As you prepare for your Quarterly Business Review to recap what just happened in Q2, you already know what you’re looking to get out of the meeting and what critical metrics you will be tracking and analyzing. From a sales management perspective, you’re more than ready to begin this retrospective.
But what about your sales reps?
After all, while the QBR is about your business and sales force as a whole, it is these individual reps – and their hard work through the last three months – that got you to where you are today. The QBR should be designed to home in on each of them, ask tough questions about their performance this quarter and map out a success plan going forward.
Here’s a primer on how sales reps should think about and prepare for their QBR.
How does the sales rep benefit?
You want to start by communicating to the rep what he or she will gain from preparing for and actively participating in the QBR meeting. In essence, the QBR serves 3 purposes:
To help reps understand why they hit or miss their goal in Q2.
To create a clear plan for success going forward into next quarter and beyond.
To identify key learnings that could be applied to the rest of the team.
It’s not enough to just say, “You missed your number? Well, just work harder next quarter!” You need a clearly outlined plan that takes into account what happened in the past, so you can either replicate that success, or avoid that failure, going forward. It’s not enough for sales reps to just hope that the past quarter was an aberration (if they missed their number) and hope for the best next quarter.
The sales metrics that matter
The key to serving the aforementioned 3 purposes of the QBR for the rep is to dive into the right sales metrics. In preparing for their meeting with the sales manager or Sales VP, the rep should collate their performances on the following sales metrics:
Last quarter’s bookings: how much, in dollar value, did the rep book in Q2?
% of bookings quota: how much of the rep’s quota did they ultimately book? A number over 100% would be exceptional.
# of won deals: how many deals did the rep close?
Average Selling Price: what was the average price of each deal that the rep closed?
Sales cycle: what was the average age of each opportunity that the rep closed?
Win rate: of all the rep’s open opportunities at the beginning of the quarter, how many did the rep win?
Compare: it’s important to not only report on last quarter’s results, but also look at how these metrics are trending over time. Change in booking from period to period help give a better picture of overall growth and areas for improvement.
While going over each of these metrics with the rep, it is critical to avoid doing a deal dive into every specific winning deal or lost opportunity – this isn’t a film review. The purpose is not to get an answer on why each opportunity was won or lost, but rather for the rep to gain a better understanding of your business as a whole.
Going beyond the metrics
Once you’ve evaluated the metrics and found things that you were both happy with or identified areas that could be improved – “Your average selling prices is great, much higher than everyone else on the sales team. You clearly have a knack for selling bigger opportunities. Your sales cycle, however, is also substantially longer than everyone else’s.” – it’s time to go beyond the metrics.

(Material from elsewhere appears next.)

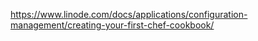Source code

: https://www.linode.com/docs/applications/configuration-management/creating-your-first-chef-cookbook/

First, you want to review your plan going into the quarter and then measure that against what actually happened. If one of your rep’s goals at the beginning of the quarter was to close 3 large, enterprise-level deals and he only managed to win 2, it’s on them to figure out why they missed that specific goal. Was it a pipeline issue, i.e. there weren’t enough big opportunities to work on? Or did the rep let a bunch of great enterprise-level opportunities slip through their fingers?
The next step is to start outlining specific goals for the upcoming quarter. The key here is to avoid generalities. Urge the rep to make specific goals, either around a handful of big opportunities that the rep is focused on closing, or on broader issues, like improving certain skills or driving down their overall sales cycle.
Finally, focus on important learnings from the previous quarter that should be applied to the next quarter and beyond. Does this rep need a higher pipeline-to-quota ratio than initially thought? Could a greater emphasis on driving upsells of other products help this rep make his quota next quarter? Lessons that aren’t applied and learned from going forward are wasted opportunities for the rep – and the team – to get better.
The QBR meeting should always be considered from the perspective of how you can help your reps do a better job of repeating a great performance or improving on a weak one next quarter. Help your reps prepare for their QBR using this primer.